Double-digit gains in United States supermarket store-brand sales during the first quarter included several fresh departments such as deli-prepared items (up 12.4%), bakery (rising almost 17%), and refrigerated, mostly dairy, lines (up 15.5%).

According to data analysts Circana (formerly IRI), 210 Analytics and Elanco, for the first time in many months inflation for total food and beverages moderated to single digits by March – but only just. The average price per unit across all foods and beverages (F&B) and other channels increased by 9.8% in the month. However this was still 21.4% above March 2021 and 27.4% above March 2020 levels.

Bureau of Labor Statistics data show that restaurant F&B prices increased even more slowly at 8.4% in March. Across supermarket fresh departments, the increases were much higher, although deli saw the least biggest increase during the quarter versus bakery and refrigerated goods.

“Within the total delicatessen department, deli-prepared foods were the biggest seller (and) the aisle also had the best year-on-year growth performance,” Jonna Parker, Circana’s team lead for fresh food told Supermarket News. “Deli-prepared foods only had mild unit pressure of -1%, whereas inflation boosted dollar sales well above year-ago levels.”

Deli is less price driven

According to Parker, deli is an area that is not driven by price but by assortment and awareness. She added: “Conversely, deli meat experienced the highest unit pressure of around -7% in both the March and 52-week time periods.”

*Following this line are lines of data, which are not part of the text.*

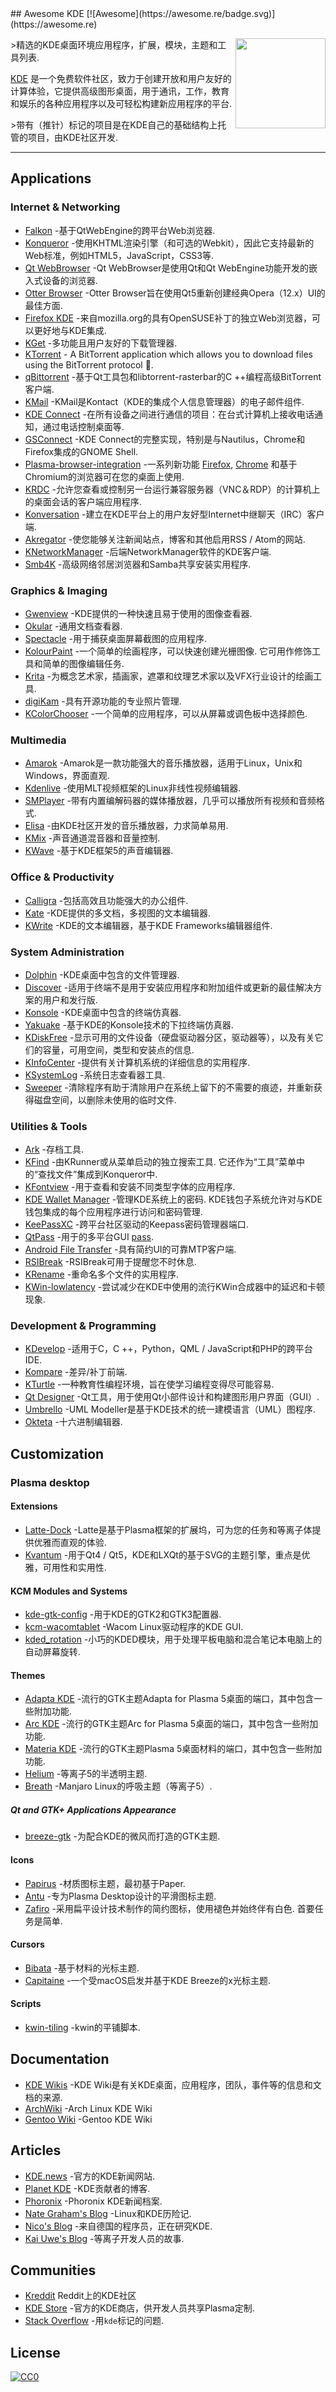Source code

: <div class="github-widget" data-repo="francoism90/awesome-kde"></div>
<script async src="https://pagead2.googlesyndication.com/pagead/js/adsbygoogle.js"></script><ins class="adsbygoogle" style="display:block" data-ad-client="ca-pub-6890694312814945" data-ad-slot="5473692530" data-ad-format="auto"  data-full-width-responsive="true"></ins><script>(adsbygoogle = window.adsbygoogle || []).push({});</script>
## Awesome KDE [![Awesome](https://awesome.re/badge.svg)](https://awesome.re)

[<img src="https://raw.githubusercontent.com/francoism90/awesome-kde/master/media/logo-kde-grey.svg?sanitize=true" align="right" width="144">](http://www.kde.org)

&gt;精选的KDE桌面环境应用程序，扩展，模块，主题和工具列表.

[KDE](https://kde.org/) 是一个免费软件社区，致力于创建开放和用户友好的计算体验，它提供高级图形桌面，用于通讯，工作，教育和娱乐的各种应用程序以及可轻松构建新应用程序的平台.

&gt;带有（推针）标记的项目是在KDE自己的基础结构上托管的项目，由KDE社区开发.



---

## Applications

### Internet & Networking

- [Falkon](https://community.kde.org/Incubator/Projects/Falkon) -基于QtWebEngine的跨平台Web浏览器.
- [Konqueror](https://konqueror.org/) -使用KHTML渲染引擎（和可选的Webkit），因此它支持最新的Web标准，例如HTML5，JavaScript，CSS3等.
- [Qt WebBrowser](http://doc.qt.io/QtWebBrowser/) -Qt WebBrowser是使用Qt和Qt WebEngine功能开发的嵌入式设备的浏览器.
- [Otter Browser](https://otter-browser.org/) -Otter Browser旨在使用Qt5重新创建经典Opera（12.x）UI的最佳方面.
- [Firefox KDE](https://build.opensuse.org/package/show/mozilla:Factory/MozillaFirefox) -来自mozilla.org的具有OpenSUSE补丁的独立Web浏览器，可以更好地与KDE集成.
- [KGet](https://www.kde.org/applications/internet/kget/) -多功能且用户友好的下载管理器.
- [KTorrent](https://www.kde.org/applications/internet/ktorrent/) - A BitTorrent application which allows you to download files using the BitTorrent protocol 📌.
- [qBittorrent](https://www.qbittorrent.org/) -基于Qt工具包和libtorrent-rasterbar的C ++编程高级BitTorrent客户端.
- [KMail](https://www.kde.org/applications/internet/kmail/) -KMail是Kontact（KDE的集成个人信息管理器）的电子邮件组件.
- [KDE Connect](https://community.kde.org/KDEConnect) -在所有设备之间进行通信的项目：在台式计算机上接收电话通知，通过电话控制桌面等.
- [GSConnect](https://extensions.gnome.org/extension/1319/gsconnect/) -KDE Con​​nect的完整实现，特别是与Nautilus，Chrome和Firefox集成的GNOME Shell.
- [Plasma-browser-integration](https://userbase.kde.org/Plasma-browser-integration) -一系列新功能 [Firefox](https://addons.mozilla.org/en-US/firefox/addon/plasma-integration/), [Chrome](https://chrome.google.com/webstore/detail/plasma-integration/cimiefiiaegbelhefglklhhakcgmhkai) 和基于Chromium的浏览器可在您的桌面上使用.
- [KRDC](https://www.kde.org/applications/internet/krdc/) -允许您查看或控制另一台运行兼容服务器（VNC＆RDP）的计算机上的桌面会话的客户端应用程序.
- [Konversation](https://konversation.kde.org/) -建立在KDE平台上的用户友好型Internet中继聊天（IRC）客户端.
- [Akregator](https://www.kde.org/applications/internet/akregator/) -使您能够关注新闻站点，博客和其他启用RSS / Atom的网站.
- [KNetworkManager](https://userbase.kde.org/KNetworkManager) -后端NetworkManager软件的KDE客户端.
- [Smb4K](https://sourceforge.net/projects/smb4k/) -高级网络邻居浏览器和Samba共享安装实用程序.

### Graphics & Imaging

- [Gwenview](https://www.kde.org/applications/graphics/gwenview/) -KDE提供的一种快速且易于使用的图像查看器.
- [Okular](https://www.kde.org/applications/graphics/okular/) -通用文档查看器.
- [Spectacle](https://www.kde.org/applications/graphics/spectacle/) -用于捕获桌面屏幕截图的应用程序.
- [KolourPaint](https://www.kde.org/applications/graphics/kolourpaint/)  -一个简单的绘画程序，可以快速创建光栅图像.  它可用作修饰工具和简单的图像编辑任务.
- [Krita](https://www.kde.org/applications/graphics/krita/) -为概念艺术家，插画家，遮罩和纹理艺术家以及VFX行业设计的绘画工具.
- [digiKam](https://www.digikam.org/) -具有开源功能的专业照片管理.
- [KColorChooser](https://www.kde.org/applications/graphics/kcolorchooser/) -一个简单的应用程序，可以从屏幕或调色板中选择颜色.

### Multimedia

- [Amarok](https://amarok.kde.org/) -Amarok是一款功能强大的音乐播放器，适用于Linux，Unix和Windows，界面直观.
- [Kdenlive](https://www.kdenlive.org/) -使用MLT视频框架的Linux非线性视频编辑器.
- [SMPlayer](https://www.smplayer.info/) -带有内置编解码器的媒体播放器，几乎可以播放所有视频和音频格式.
- [Elisa](https://community.kde.org/Elisa) -由KDE社区开发的音乐播放器，力求简单易用.
- [KMix](https://kde.org/applications/multimedia/org.kde.kmix) -声音通道混音器和音量控制.
- [KWave](http://kwave.sourceforge.net/) -基于KDE框架5的声音编辑器.

### Office & Productivity

- [Calligra](https://www.calligra.org/) -包括高效且功能强大的办公组件.
- [Kate](https://www.kde.org/applications/utilities/kate/) -KDE提供的多文档，多视图的文本编辑器.
- [KWrite](https://www.kde.org/applications/utilities/kwrite) -KDE的文本编辑器，基于KDE Frameworks编辑器组件.

### System Administration

- [Dolphin](https://userbase.kde.org/Dolphin) -KDE桌面中包含的文件管理器.
- [Discover](https://userbase.kde.org/Discover) -适用于终端不是用于安装应用程序和附加组件或更新的最佳解决方案的用户和发行版.
- [Konsole](https://www.kde.org/applications/system/konsole/) -KDE桌面中包含的终端仿真器.
- [Yakuake](https://userbase.kde.org/Yakuake) -基于KDE的Konsole技术的下拉终端仿真器.
- [KDiskFree](https://www.kde.org/applications/system/kdiskfree/) -显示可用的文件设备（硬盘驱动器分区，驱动器等），以及有关它们的容量，可用空间，类型和安装点的信息.
- [KInfoCenter](https://www.kde.org/applications/system/kinfocenter/) -提供有关计算机系统的详细信息的实用程序.
- [KSystemLog](https://www.kde.org/applications/system/ksystemlog/) -系统日志查看器工具.
- [Sweeper](https://www.kde.org/applications/utilities/sweeper) -清除程序有助于清除用户在系统上留下的不需要的痕迹，并重新获得磁盘空间，以删除未使用的临时文件.

### Utilities & Tools

- [Ark](https://www.kde.org/applications/utilities/ark/) -存档工具.
- [KFind](https://www.kde.org/applications/utilities/kfind/)  -由KRunner或从菜单启动的独立搜索工具.  它还作为“工具”菜单中的“查找文件”集成到Konqueror中.
- [KFontview](https://docs.kde.org/trunk5/en/kde-workspace/kfontview/index.html) -用于查看和安装不同类型字体的应用程序.
- [KDE Wallet Manager](https://utils.kde.org/projects/kwalletmanager/)  -管理KDE系统上的密码.  KDE钱包子系统允许对与KDE钱包集成的每个应用程序进行访问和密码管理.
- [KeePassXC](https://keepassxc.org/) -跨平台社区驱动的Keepass密码管理器端口.
- [QtPass](https://qtpass.org/) -用于的多平台GUI [pass](https://www.passwordstore.org/).
- [Android File Transfer](https://whoozle.github.io/android-file-transfer-linux/) -具有简约UI的可靠MTP客户端.
- [RSIBreak](https://userbase.kde.org/RSIBreak) -RSIBreak可用于提醒您不时休息.
- [KRename](https://userbase.kde.org/KRename) -重命名多个文件的实用程序.
- [KWin-lowlatency](https://github.com/tildearrow/kwin-lowlatency) -尝试减少在KDE中使用的流行KWin合成器中的延迟和卡顿现象.

### Development & Programming

- [KDevelop](https://www.kdevelop.org/) -适用于C，C ++，Python，QML / JavaScript和PHP的跨平台IDE.
- [Kompare](https://www.kde.org/applications/development/kompare/) -差异/补丁前端.
- [KTurtle](https://www.kde.org/applications/education/kturtle/) -一种教育性编程环境，旨在使学习编程变得尽可能容易.
- [Qt Designer](http://doc.qt.io/qt-5/qtdesigner-manual.html) -Qt工具，用于使用Qt小部件设计和构建图形用户界面（GUI）.
- [Umbrello](https://umbrello.kde.org/) -UML Modeller是基于KDE技术的统一建模语言（UML）图程序.
- [Okteta](https://www.kde.org/applications/utilities/okteta/) -十六进制编辑器.

## Customization

### Plasma desktop

#### Extensions

- [Latte-Dock](https://github.com/psifidotos/Latte-Dock) -Latte是基于Plasma框架的扩展坞，可为您的任务和等离子体提供优雅而直观的体验.
- [Kvantum](https://github.com/tsujan/Kvantum/tree/master/Kvantum) -用于Qt4 / Qt5，KDE和LXQt的基于SVG的主题引擎，重点是优雅，可用性和实用性.

#### KCM Modules and Systems

- [kde-gtk-config](https://cgit.kde.org/kde-gtk-config.git) -用于KDE的GTK2和GTK3配置器.
- [kcm-wacomtablet](https://cgit.kde.org/wacomtablet.git) -Wacom Linux驱动程序的KDE GUI.
- [kded_rotation](https://github.com/dos1/kded_rotation) -小巧的KDED模块，用于处理平板电脑和混合笔记本电脑上的自动屏幕旋转.

#### Themes

- [Adapta KDE](https://github.com/PapirusDevelopmentTeam/adapta-kde) -流行的GTK主题Adapta for Plasma 5桌面的端口，其中包含一些附加功能.
- [Arc KDE](https://github.com/PapirusDevelopmentTeam/arc-kde) -流行的GTK主题Arc for Plasma 5桌面的端口，其中包含一些附加功能.
- [Materia KDE](https://github.com/PapirusDevelopmentTeam/materia-kde) -流行的GTK主题Plasma 5桌面材料的端口，其中包含一些附加功能.
- [Helium](https://store.kde.org/p/998869/) -等离子5的半透明主题.
- [Breath](https://gitlab.manjaro.org/artwork/themes/breath) -Manjaro Linux的呼吸主题（等离子5）.

##### Qt and GTK+ Applications Appearance

- [breeze-gtk](https://github.com/KDE/breeze-gtk) -为配合KDE的微风而打造的GTK主题.

#### Icons

- [Papirus](https://github.com/PapirusDevelopmentTeam/papirus-icon-theme) -材质图标主题，最初基于Paper.
- [Antu](https://gitlab.com/froodo_alexis/Antu-icons) -专为Plasma Desktop设计的平滑图标主题.
- [Zafiro](https://github.com/zayronxio/Zafiro-icons)  -采用扁平设计技术制作的简约图标，使用褪色并始终伴有白色.  首要任务是简单.

#### Cursors

- [Bibata](https://store.kde.org/p/1197198/) -基于材料的光标主题.
- [Capitaine](https://github.com/keeferrourke/capitaine-cursors) -一个受macOS启发并基于KDE Breeze的x光标主题.

#### Scripts

- [kwin-tiling](https://github.com/faho/kwin-tiling) -kwin的平铺脚本.

## Documentation

- [KDE Wikis](https://wiki.kde.org/) -KDE Wiki是有关KDE桌面，应用程序，团队，事件等的信息和文档的来源.
- [ArchWiki](https://wiki.archlinux.org/index.php/KDE) -Arch Linux KDE Wiki
- [Gentoo Wiki](https://wiki.gentoo.org/wiki/KDE) -Gentoo KDE Wiki

## Articles

- [KDE.news](https://dot.kde.org/) -官方的KDE新闻网站.
- [Planet KDE](https://planet.kde.org/) -KDE贡献者的博客.
- [Phoronix](https://www.phoronix.com/scan.php?page=news_topic&q=KDE) -Phoronix KDE新闻档案.
- [Nate Graham's Blog](https://pointieststick.wordpress.com/) -Linux和KDE历险记.
- [Nico's Blog](https://nicolasfella.wordpress.com/) -来自德国的程序员，正在研究KDE.
- [Kai Uwe's Blog](https://blog.broulik.de/) -等离子开发人员的故事.

## Communities

- [Kreddit](https://www.reddit.com/r/kde/) Reddit上的KDE社区
- [KDE Store](https://store.kde.org/) -官方的KDE商店，供开发人员共享Plasma定制.
- [Stack Overflow](https://stackoverflow.com/questions/tagged/kde) -用`kde`标记的问题.

## License

[![CC0](http://mirrors.creativecommons.org/presskit/buttons/88x31/svg/cc-zero.svg)](https://creativecommons.org/publicdomain/zero/1.0/)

Major metropolitan areas such as Detroit, Dallas, and Philadelphia, have experienced far greater F&B inflation and the US Government Accountability Office has reported that low-income households now spend an average of 30% of their total income on food. Not surprisingly, low-income households over index for the share of meals they prepare at home, at an estimated 80% of all meals, per the March Circana survey, versus 74% for those making $100,000 or more annually.

These latter households are therefore more likely to buy deli foods from the supermarket even though the Circana survey indicates that 94% of all primary shoppers are concerned about price increases generally, and that preparing meals at home remains one of the chief measures of saving money.